In dieser Tradition verstehen sich auch die für die Pilger aus dem „Mutterland“ an den Haltepunkten inszenierten (und im Komplettpaket gebuchten und bezahlten) Empfänge durch Einheimische – Jubel, Trachtengruppen, Brot und Schnaps.

(Im Video ab 6:10-6:45; ab 7:38: Ankunft des Pilgerzuges an der „Tausendjährigen Grenze“, dem östlichsten Punkt des Königreichs Ungarn in Gyímesbükk/Ghimeș-Făget, in den letzten Jahren verstärkt zum Magneten für „mutterländischen“ Massentourismus ausgebaut. Hier wird im katholischen Gewand zum „tausendjährigen ungarischen Reich“ gepilgert.)
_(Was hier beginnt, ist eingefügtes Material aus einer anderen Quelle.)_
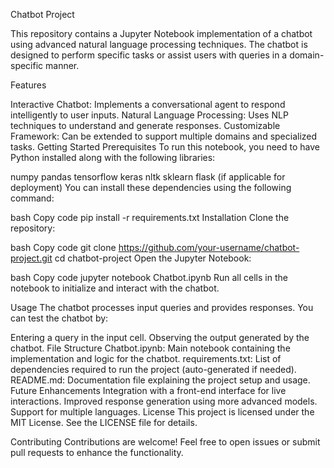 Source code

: Chatbot Project

This repository contains a Jupyter Notebook implementation of a chatbot using advanced natural language processing techniques. The chatbot is designed to perform specific tasks or assist users with queries in a domain-specific manner.

Features

Interactive Chatbot: Implements a conversational agent to respond intelligently to user inputs.
Natural Language Processing: Uses NLP techniques to understand and generate responses.
Customizable Framework: Can be extended to support multiple domains and specialized tasks.
Getting Started
Prerequisites
To run this notebook, you need to have Python installed along with the following libraries:

numpy
pandas
tensorflow
keras
nltk
sklearn
flask (if applicable for deployment)
You can install these dependencies using the following command:

bash
Copy code
pip install -r requirements.txt
Installation
Clone the repository:

bash
Copy code
git clone https://github.com/your-username/chatbot-project.git
cd chatbot-project
Open the Jupyter Notebook:

bash
Copy code
jupyter notebook Chatbot.ipynb
Run all cells in the notebook to initialize and interact with the chatbot.

Usage
The chatbot processes input queries and provides responses. You can test the chatbot by:

Entering a query in the input cell.
Observing the output generated by the chatbot.
File Structure
Chatbot.ipynb: Main notebook containing the implementation and logic for the chatbot.
requirements.txt: List of dependencies required to run the project (auto-generated if needed).
README.md: Documentation file explaining the project setup and usage.
Future Enhancements
Integration with a front-end interface for live interactions.
Improved response generation using more advanced models.
Support for multiple languages.
License
This project is licensed under the MIT License. See the LICENSE file for details.

Contributing
Contributions are welcome! Feel free to open issues or submit pull requests to enhance the functionality.
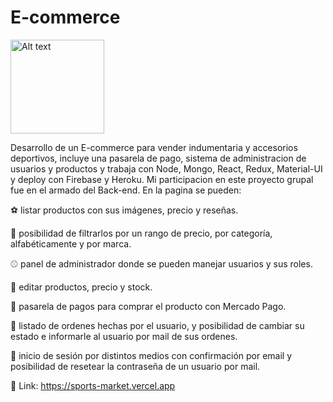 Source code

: # E-commerce
<img src="https://www.freeiconspng.com/uploads/exercise-sport-icon--7.png" height=150px width= 150px alt="Alt text" title="Optional title">


Desarrollo de un E-commerce para vender indumentaria y accesorios deportivos, incluye una pasarela de pago, sistema de administracion de usuarios y productos y trabaja con Node, Mongo, React, Redux, Material-UI y deploy con Firebase y Heroku. Mi participacion en este proyecto grupal fue en el armado del Back-end.
En la pagina se pueden:

⚽ listar productos con sus imágenes, precio y reseñas.

🥎 posibilidad de filtrarlos por un rango de precio, por categoría, alfabéticamente y por marca.

⚾ panel de administrador donde se pueden manejar usuarios y sus roles.

🏀 editar productos, precio y stock.

🏐 pasarela de pagos para comprar el producto con Mercado Pago.

🏈 listado de ordenes hechas por el usuario, y posibilidad de cambiar su estado e informarle al usuario por mail de sus ordenes.

🏉 inicio de sesión por distintos medios con confirmación por email y posibilidad de resetear la contraseña de un usuario por mail.

 🔗 Link:
https://sports-market.vercel.app
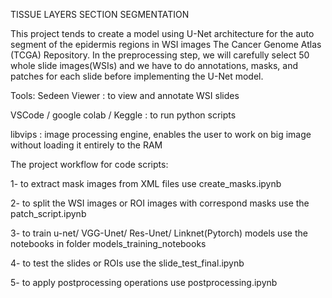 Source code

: TISSUE LAYERS SECTION SEGMENTATION

This project tends to create a model using U-Net architecture for the auto segment of
the epidermis regions in WSI images The Cancer Genome Atlas (TCGA) Repository. In
the preprocessing step, we will carefully select 50 whole slide images(WSIs) and we
have to do annotations, masks, and patches for each slide before implementing the
U-Net model.



Tools:
  Sedeen Viewer : to view and annotate WSI slides 

  VSCode / google colab / Keggle : to run python scripts

  libvips : image processing engine, enables the user to work on big image without loading it entirely to the RAM


The project workflow for code scripts:

  1- to extract mask images from XML files use create_masks.ipynb
  
  2- to split the WSI images or ROI images with correspond masks use the patch_script.ipynb
  
  3- to train u-net/ VGG-Unet/ Res-Unet/ Linknet(Pytorch) models use the notebooks in folder models_training_notebooks
  
  4- to test the slides or ROIs use the slide_test_final.ipynb
  
  5- to apply postprocessing operations use postprocessing.ipynb
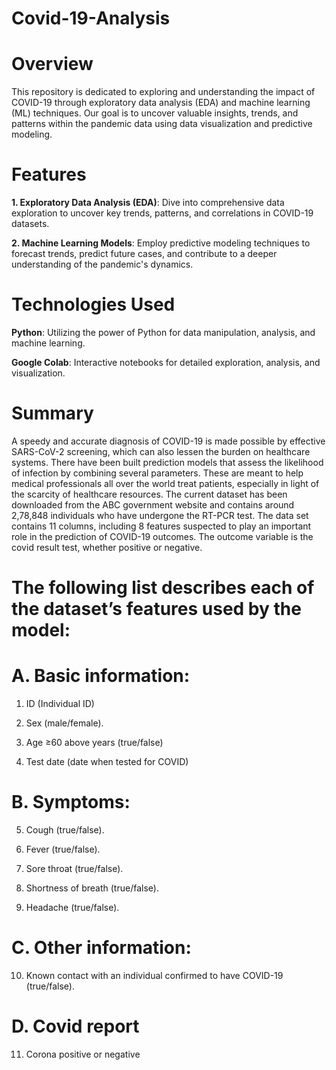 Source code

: # Covid-19-Analysis

# Overview
This repository is dedicated to exploring and understanding the impact of COVID-19 through exploratory data analysis (EDA) and machine learning (ML) techniques. Our goal is to uncover valuable insights, trends, and patterns within the pandemic data using data visualization and predictive modeling.

# Features
**1. Exploratory Data Analysis (EDA)**: Dive into comprehensive data exploration to uncover key trends, patterns, and correlations in COVID-19 datasets.

**2. Machine Learning Models**: Employ predictive modeling techniques to forecast trends, predict future cases, and contribute to a deeper understanding of the pandemic's dynamics.

# Technologies Used
**Python**: Utilizing the power of Python for data manipulation, analysis, and machine learning.

**Google Colab**: Interactive notebooks for detailed exploration, analysis, and visualization.

# Summary
A speedy and accurate diagnosis of COVID-19 is made possible by effective SARS-CoV-2 screening, which can also lessen the burden on healthcare systems. There have been built prediction models that assess the likelihood of infection by combining several parameters. These are meant to help medical professionals all over the world treat patients, especially in light of the scarcity of healthcare resources. The current dataset has been downloaded from the ABC government website and contains around 2,78,848 individuals who have undergone the RT-PCR test. The data set contains 11 columns, including 8 features suspected to play an important role in the prediction of COVID-19 outcomes. The outcome variable is the covid result test, whether positive or negative. 

# The following list describes each of the dataset’s features used by the model: 


# A. Basic information: 

1. ID (Individual ID)

2. Sex (male/female). 

3. Age ≥60 above years (true/false) 

4. Test date (date when tested for COVID)


# B. Symptoms: 

5. Cough (true/false).

6. Fever (true/false). 

7. Sore throat (true/false). 

8. Shortness of breath (true/false). 

9. Headache (true/false). 


# C. Other information: 

10. Known contact with an individual confirmed to have COVID-19 (true/false).


# D. Covid report

11. Corona positive or negative
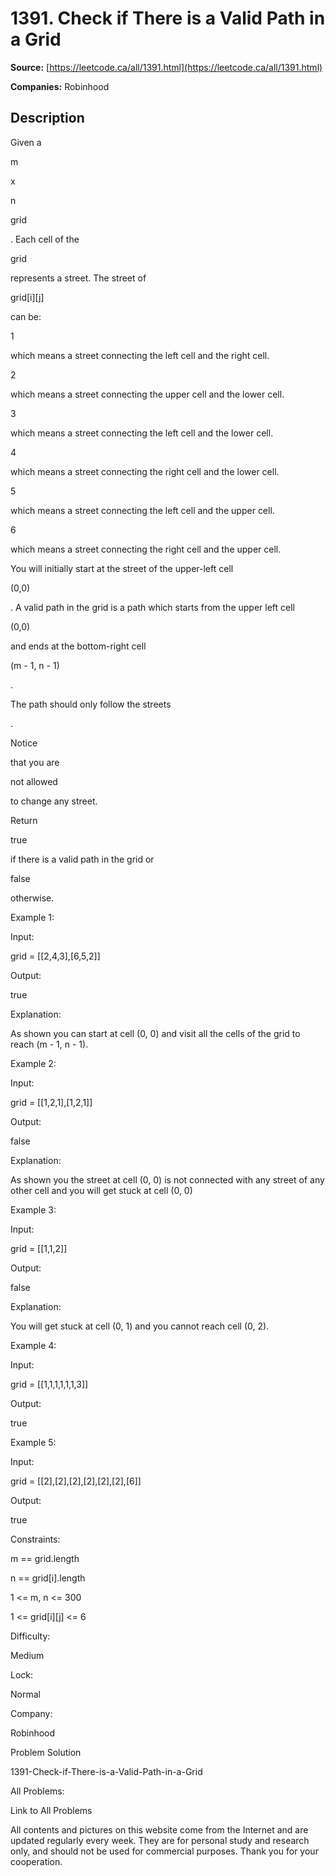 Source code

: # 1391. Check if There is a Valid Path in a Grid

**Source:** [https://leetcode.ca/all/1391.html](https://leetcode.ca/all/1391.html)

**Companies:** Robinhood

## Description

Given a

m

x

n

grid

. Each cell of the

grid

represents a street. The street of

grid[i][j]

can be:

1

which means a street connecting the left cell and the right
                    cell.

2

which means a street connecting the upper cell and the lower
                    cell.

3

which means a street connecting the left cell and the lower cell.

4

which means a street connecting the right cell and the lower cell.

5

which means a street connecting the left cell and the upper cell.

6

which means a street connecting the right cell and the upper cell.

You will initially start at the street of the upper-left cell

(0,0)

.
                A valid path in the grid is a path which starts from the upper left cell

(0,0)

and ends at the bottom-right cell

(m - 1, n - 1)

.

The path
                    should only follow the streets

.

Notice

that you are

not allowed

to change any
                street.

Return

true

if there is a valid path in the grid or

false

otherwise.

Example 1:

Input:

grid = [[2,4,3],[6,5,2]]

Output:

true

Explanation:

As shown you can start at cell (0, 0) and visit all the cells of the grid to reach (m - 1, n - 1).

Example 2:

Input:

grid = [[1,2,1],[1,2,1]]

Output:

false

Explanation:

As shown you the street at cell (0, 0) is not connected with any street of any other cell and you will get stuck at cell (0, 0)

Example 3:

Input:

grid = [[1,1,2]]

Output:

false

Explanation:

You will get stuck at cell (0, 1) and you cannot reach cell (0, 2).

Example 4:

Input:

grid = [[1,1,1,1,1,1,3]]

Output:

true

Example 5:

Input:

grid = [[2],[2],[2],[2],[2],[2],[6]]

Output:

true

Constraints:

m == grid.length

n == grid[i].length

1 <= m, n <= 300

1 <= grid[i][j] <= 6

Difficulty:

Medium

Lock:

Normal

Company:

Robinhood

Problem Solution

1391-Check-if-There-is-a-Valid-Path-in-a-Grid

All Problems:

Link to All Problems

All contents and pictures on this website come from the Internet and are updated regularly every week. They are for personal study and research only, and should not be used for commercial purposes. Thank you for your cooperation.

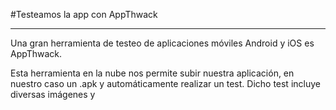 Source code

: #Testeamos la app con AppThwack
- - - 

Una gran herramienta de testeo de aplicaciones móviles Android y iOS es AppThwack.

Esta herramienta en la nube nos permite subir nuestra aplicación, en nuestro caso un .apk y automáticamente realizar un test. Dicho test incluye diversas imágenes y
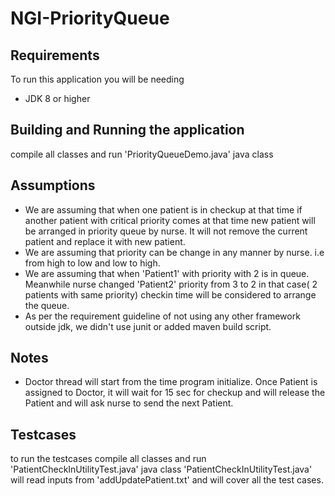 # NGI-PriorityQueue

## Requirements
To run this application you will be needing
* JDK 8 or higher

## Building and Running the application
compile all classes and run 'PriorityQueueDemo.java' java class

## Assumptions
- We are assuming that when one patient is in checkup at that time if another patient with critical priority comes at that time new patient will be arranged in priority queue by nurse. It will not remove the current patient and replace it with new patient.
- We are assuming that priority can be change in any manner by nurse. i.e from high to low and low to high.
- We are assuming that when 'Patient1' with priority with 2 is in queue. Meanwhile nurse changed 'Patient2' priority from 3 to 2 in that case( 2 patients with same priority) checkin time will be considered to arrange the queue.
- As per the requirement guideline of not using any other framework outside jdk, we didn't use junit or added maven build script.

## Notes
- Doctor thread will start from the time program initialize. Once Patient is assigned to Doctor, it will wait for 15 sec for checkup and will release the Patient and will ask nurse to send the next Patient.

## Testcases
to run the testcases compile all classes and run 'PatientCheckInUtilityTest.java' java class
'PatientCheckInUtilityTest.java' will read inputs from 'addUpdatePatient.txt' and will cover all the test cases.
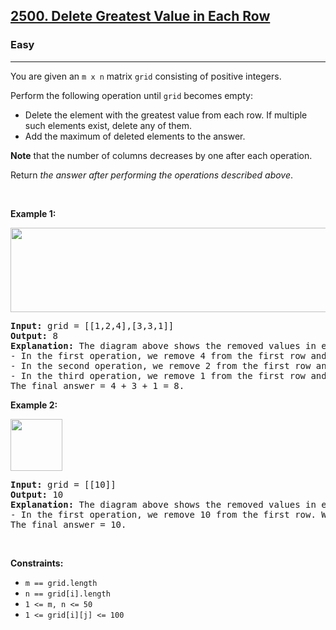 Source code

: <h2><a href="https://leetcode.com/problems/delete-greatest-value-in-each-row/">2500. Delete Greatest Value in Each Row</a></h2><h3>Easy</h3><hr><div style="user-select: auto;"><p style="user-select: auto;">You are given an <code style="user-select: auto;">m x n</code> matrix <code style="user-select: auto;">grid</code> consisting of positive integers.</p>

<p style="user-select: auto;">Perform the following operation until <code style="user-select: auto;">grid</code> becomes empty:</p>

<ul style="user-select: auto;">
	<li style="user-select: auto;">Delete the element with the greatest value from each row. If multiple such elements exist, delete any of them.</li>
	<li style="user-select: auto;">Add the maximum of deleted elements to the answer.</li>
</ul>

<p style="user-select: auto;"><strong style="user-select: auto;">Note</strong> that the number of columns decreases by one after each operation.</p>

<p style="user-select: auto;">Return <em style="user-select: auto;">the answer after performing the operations described above</em>.</p>

<p style="user-select: auto;">&nbsp;</p>
<p style="user-select: auto;"><strong class="example" style="user-select: auto;">Example 1:</strong></p>
<img alt="" src="https://assets.leetcode.com/uploads/2022/10/19/q1ex1.jpg" style="width: 600px; height: 135px; user-select: auto;">
<pre style="position: relative; user-select: auto;"><strong style="user-select: auto;">Input:</strong> grid = [[1,2,4],[3,3,1]]
<strong style="user-select: auto;">Output:</strong> 8
<strong style="user-select: auto;">Explanation:</strong> The diagram above shows the removed values in each step.
- In the first operation, we remove 4 from the first row and 3 from the second row (notice that, there are two cells with value 3 and we can remove any of them). We add 4 to the answer.
- In the second operation, we remove 2 from the first row and 3 from the second row. We add 3 to the answer.
- In the third operation, we remove 1 from the first row and 1 from the second row. We add 1 to the answer.
The final answer = 4 + 3 + 1 = 8.
<div class="open_grepper_editor" title="Edit &amp; Save To Grepper" style="user-select: auto;"></div></pre>

<p style="user-select: auto;"><strong class="example" style="user-select: auto;">Example 2:</strong></p>
<img alt="" src="https://assets.leetcode.com/uploads/2022/10/19/q1ex2.jpg" style="width: 83px; height: 83px; user-select: auto;">
<pre style="position: relative; user-select: auto;"><strong style="user-select: auto;">Input:</strong> grid = [[10]]
<strong style="user-select: auto;">Output:</strong> 10
<strong style="user-select: auto;">Explanation:</strong> The diagram above shows the removed values in each step.
- In the first operation, we remove 10 from the first row. We add 10 to the answer.
The final answer = 10.
<div class="open_grepper_editor" title="Edit &amp; Save To Grepper" style="user-select: auto;"></div></pre>

<p style="user-select: auto;">&nbsp;</p>
<p style="user-select: auto;"><strong style="user-select: auto;">Constraints:</strong></p>

<ul style="user-select: auto;">
	<li style="user-select: auto;"><code style="user-select: auto;">m == grid.length</code></li>
	<li style="user-select: auto;"><code style="user-select: auto;">n == grid[i].length</code></li>
	<li style="user-select: auto;"><code style="user-select: auto;">1 &lt;= m, n &lt;= 50</code></li>
	<li style="user-select: auto;"><code style="user-select: auto;">1 &lt;= grid[i][j] &lt;= 100</code></li>
</ul>
</div> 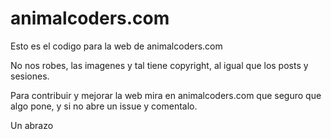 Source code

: 
animalcoders.com
================

Esto es el codigo para la web de animalcoders.com

No nos robes, las imagenes y tal tiene copyright, al igual que los posts
y sesiones.

Para contribuir y mejorar la web mira en animalcoders.com que seguro que algo
pone, y si no abre un issue y comentalo.

Un abrazo

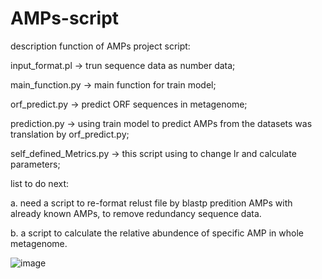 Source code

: # AMPs-script
description function of AMPs project script:

input_format.pl -> trun sequence data as number data;

main_function.py -> main function for train model;

orf_predict.py -> predict ORF sequences in metagenome;

prediction.py -> using train model to predict AMPs from the datasets was translation by orf_predict.py;

self_defined_Metrics.py -> this script using to change lr and calculate parameters;

list to do next:

a. need a script to re-format relust file by blastp predition AMPs with already known AMPs, to remove redundancy sequence data.

b. a script to calculate the relative abundence of specific AMP in whole metagenome.

![image](https://github.com/mayuefine/AMPs-script/blob/master/1546572235833.jpg)
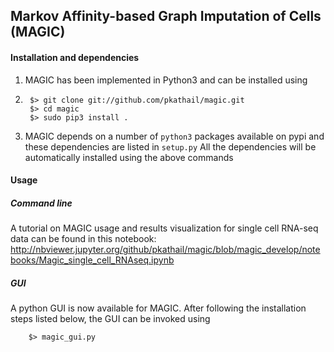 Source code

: Markov Affinity-based Graph Imputation of Cells (MAGIC)
-------------------------------------------------------


#### Installation and dependencies
1. MAGIC has been implemented in Python3 and can be installed using
2. 
        $> git clone git://github.com/pkathail/magic.git
        $> cd magic
        $> sudo pip3 install .

2. MAGIC depends on a number of `python3` packages available on pypi and these dependencies are listed in `setup.py`
All the dependencies will be automatically installed using the above commands

#### Usage

##### Command line
A tutorial on MAGIC usage and results visualization for single cell RNA-seq data can be found in this notebook: http://nbviewer.jupyter.org/github/pkathail/magic/blob/magic_develop/notebooks/Magic_single_cell_RNAseq.ipynb


##### GUI
A python GUI is now available for MAGIC. After following the installation steps listed below, the GUI can be invoked using

        $> magic_gui.py

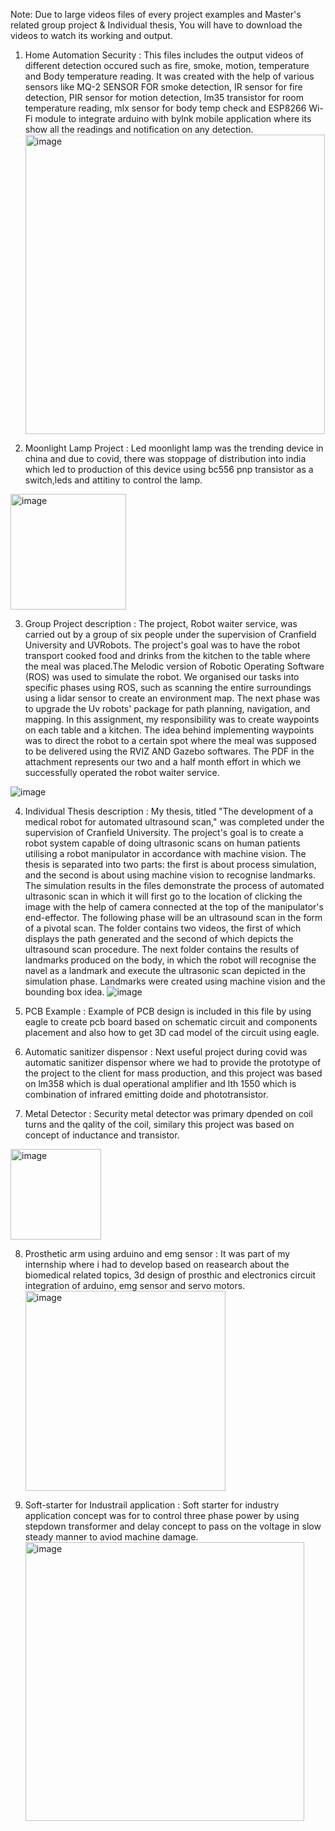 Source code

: Note: Due to large videos files of every project examples and Master's related group project & Individual thesis, You will have to download the videos to watch its working and output.  

1. Home Automation Security : This files includes the output videos of different detection occured such as fire, smoke, motion, temperature and Body temperature reading. It was created with the help of various sensors like MQ-2 SENSOR FOR smoke detection, IR sensor for fire detection, PIR sensor for motion detection, lm35 transistor for room temperature reading, mlx sensor for body temp check and ESP8266 Wi-Fi module to integrate arduino with bylnk mobile application where its show all the readings and notification on any detection.<img width="479" alt="image" src="https://github.com/jimitsavla97/savlajimit/assets/124091647/dfdc8d0b-b985-466a-b828-61f1f4c90cee">

2. Moonlight Lamp Project : Led moonlight lamp was the trending device in china and due to covid, there was stoppage of distribution into india which led to production of this device using bc556 pnp transistor as a switch,leds and attitiny to control the lamp.  
<img width="185" alt="image" src="https://github.com/jimitsavla97/savlajimit/assets/124091647/145c60aa-87d1-41ee-bc2e-cb163d9b1a9d">

3. Group Project description : The project, Robot waiter service, was carried out by a group of six people under the supervision of Cranfield University and UVRobots. The project's goal was to have the robot transport cooked food and drinks from the kitchen to the table where the meal was placed.The Melodic version of Robotic Operating Software (ROS) was used to simulate the robot. We organised our tasks into specific phases using ROS, such as scanning the entire surroundings using a lidar sensor to create an environment map. The next phase was to upgrade the Uv robots' package for path planning, navigation, and mapping. In this assignment, my responsibility was to create waypoints on each table and a kitchen. The idea behind implementing waypoints was to direct the robot to a certain spot where the meal was supposed to be delivered using the RVIZ AND Gazebo softwares. The PDF in the attachment represents our two and a half month effort in which we successfully operated the robot waiter service. 

![image](https://github.com/jimitsavla97/savlajimit/assets/124091647/bcfae2b3-3528-42d2-92f5-9e5cdad3495f)



4. Individual Thesis description : My thesis, titled "The development of a medical robot for automated ultrasound scan," was completed under the supervision of Cranfield University. The project's goal is to create a robot system capable of doing ultrasonic scans on human patients utilising a robot manipulator in accordance with machine vision. The thesis is separated into two parts: the first is about process simulation, and the second is about using machine vision to recognise landmarks. The simulation results in the files demonstrate the process of automated ultrasonic scan in which it will first go to the location of clicking the image with the help of camera connected at the top of the manipulator's end-effector. The following phase will be an ultrasound scan in the form of a pivotal scan. The folder contains two videos, the first of which displays the path generated and the second of which depicts the ultrasound scan procedure. The next folder contains the results of landmarks produced on the body, in which the robot will recognise the navel as a landmark and execute the ultrasonic scan depicted in the simulation phase. Landmarks were created using machine vision and the bounding box idea. ![image](https://github.com/jimitsavla97/savlajimit/assets/124091647/89da485b-be8f-47a3-9673-76d5d118eef2)


5. PCB Example : Example of PCB design is included in this file by using eagle to create pcb board based on schematic circuit and components placement and also how to get 3D cad model of the circuit using eagle.

6. Automatic sanitizer dispensor : Next useful project during covid was automatic sanitizer dispensor where we had to provide the prototype of the project to the client for mass production, and this project was based on lm358 which is dual operational amplifier and lth 1550 which is combination of infrared emitting doide and phototransistor.

7. Metal Detector : Security metal detector was primary dpended on coil turns and the qality of the coil, similary this project was based on concept of inductance and transistor.
<img width="145" alt="image" src="https://github.com/jimitsavla97/savlajimit/assets/124091647/e8e797bd-398d-4d59-b461-c6722d493259">

8. Prosthetic arm using arduino and emg sensor : It was part of my internship where i had to develop based on reasearch about the biomedical related topics, 3d design of prosthic and electronics circuit integration of arduino, emg sensor and servo motors. <img width="320" alt="image" src="https://github.com/jimitsavla97/savlajimit/assets/124091647/d8b06ed9-8d0a-4f61-ae1b-721903d48fee">

9. Soft-starter for Industrail application : Soft starter for industry application concept was for to control three phase power by using stepdown transformer and delay concept to pass on the voltage in slow steady manner to aviod machine damage. <img width="446" alt="image" src="https://github.com/jimitsavla97/savlajimit/assets/124091647/51636ee4-879c-4797-915b-2044d0802331">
An der zentralen Veranstaltung der Wallfahrt, der Messe am Pfingstsamstag, nahmen dieses Jahr der ungarische Staatspräsident János Áder, der Vizepremier und KDNP-Vorsitzende Zsolt Semjén und die gesamte Fraktion der Christlich-Demokratischen Volkspartei KDNP, des kleinen Koalitionspartners der Fidesz-Regierung teil. Die Messe wurde live von DunaTV, dem Sender des ungarischen Staatsfernsehens für die Auslandsungarn übertragen; vor der Bühne groß und weithin sichtbar drei Flaggen: Die ungarische Fahne, die rot-weiß-gestreifte Arpadenfahne, sowie die blau-goldene Széklerfahne.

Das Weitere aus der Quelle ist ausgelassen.